Résultat : des classes fonctionnent en mode dégradé. Dans le premier degré, les élèves sont répartis dans les autres classes déjà bien chargées, des enseignants contraints de gérer ces élèves en plus de leur classe habituelle. Ce bricolage est déjà la norme pour des absences courtes, sans la mise en place d’une suppléance, il va s’éterniser…

Et que dire des Maîtres Délégués, ces enseignants précaires du privé sous contrat, qui assuraient ces remplacements ? Leur précarité est déjà institutionnalisée : salaire indécent, interruptions et retards récurrents dans son versement… On y ajoute une nouvelle couche d’insécurité avec des contrats non renouvelés. Sans compter qu’une interruption de plus de quatre mois entre deux contrats efface leur ancienneté ; retour à la case départ pour les passages d’échelons et l’accès au CDI.

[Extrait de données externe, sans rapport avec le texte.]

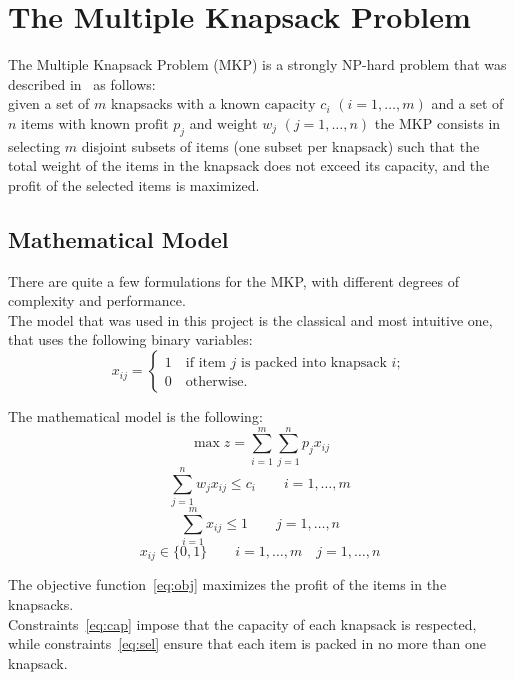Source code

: \chapter{The Multiple Knapsack Problem}
The Multiple Knapsack Problem (MKP) is a strongly NP-hard problem
that was described in~\cite{mkp:2019} as follows:\\
given a set of \(m\) knapsacks with a known \(\text{capacity } c_{i}\)
\((i=1,\dots,m)\) and a set of \(n\) items with
known \(\text{profit } p_{j}\) and \(\text{weight } w_{j}\) \((j=1,\dots,n)\)
the MKP consists in selecting \(m\) disjoint subsets of items
(one subset per knapsack) such that the total weight of the items in the knapsack
does not exceed its capacity, and the profit of the selected items is maximized.


\section{Mathematical Model}\label{sec:model}
There are quite a few formulations for the MKP, with different degrees of
complexity and performance.\\
The model that was used in this project is the classical and most intuitive
one, that uses the following binary variables:
\[x_{ij}=
\begin{cases*}
    1 \quad \text{if item } j \text{ is packed into knapsack } i;\\
    0 \quad \text{otherwise}.
\end{cases*}
\]

The mathematical model is the following:
\begin{equation}
    \label{eq:obj}
    \max{z} = \sum_{i=1}^{m} \sum_{j=1}^{n} p_{j} x_{ij}
\end{equation}
\begin{equation}
    \label{eq:cap}
    \sum_{j=1}^{n} w_{j} x_{ij} \leq c_{i} \qquad i=1,\dots,m
\end{equation}
\begin{equation}
    \label{eq:sel}
    \sum_{i=1}^{m} x_{ij} \leq 1 \qquad j=1,\dots,n
\end{equation}
\begin{equation}
    x_{ij} \in \{0,1\} \qquad i=1,\dots,m \quad j=1,\dots,n
\end{equation}

The objective function~\eqref{eq:obj} maximizes the profit
of the items in the knapsacks.\\
Constraints~\eqref{eq:cap} impose that the capacity of each knapsack is respected,
while constraints~\eqref{eq:sel} ensure that each item
is packed in no more than one knapsack.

Certain·es auront « la chance » de conserver un emploi… à temps partiel. Comme au lycée Sainte-Marie de Créteil, où un remplacement partiel, uniquement des classes à examens équivaut à un contrat à 66 % dont la rémunération n’atteint pas 1300 euros brut. Comment vivre dignement avec ça ?

Les conséquences de cet arbitrage budgétaire sont dramatiques :
• Pour les élèves, privés d’un enseignement stable.
• Pour les Maîtres Délégués, précipités dans la précarité.
• Pour les enseignants titulaires, accablés par une surcharge de travail.

C’est une spirale inacceptable dans laquelle le rectorat de Créteil tombe à son tour. Et pourtant, l’État a déjà été condamné pour « carence dans l’organisation du service public d’enseignement ». Il a l’obligation d’assurer l’enseignement obligatoire et la continuité des apprentissages. Mais visiblement, ni les rectorats ni le ministère n’entendent l’urgence : remettre des moyens là où ils sont essentiels — dans les classes.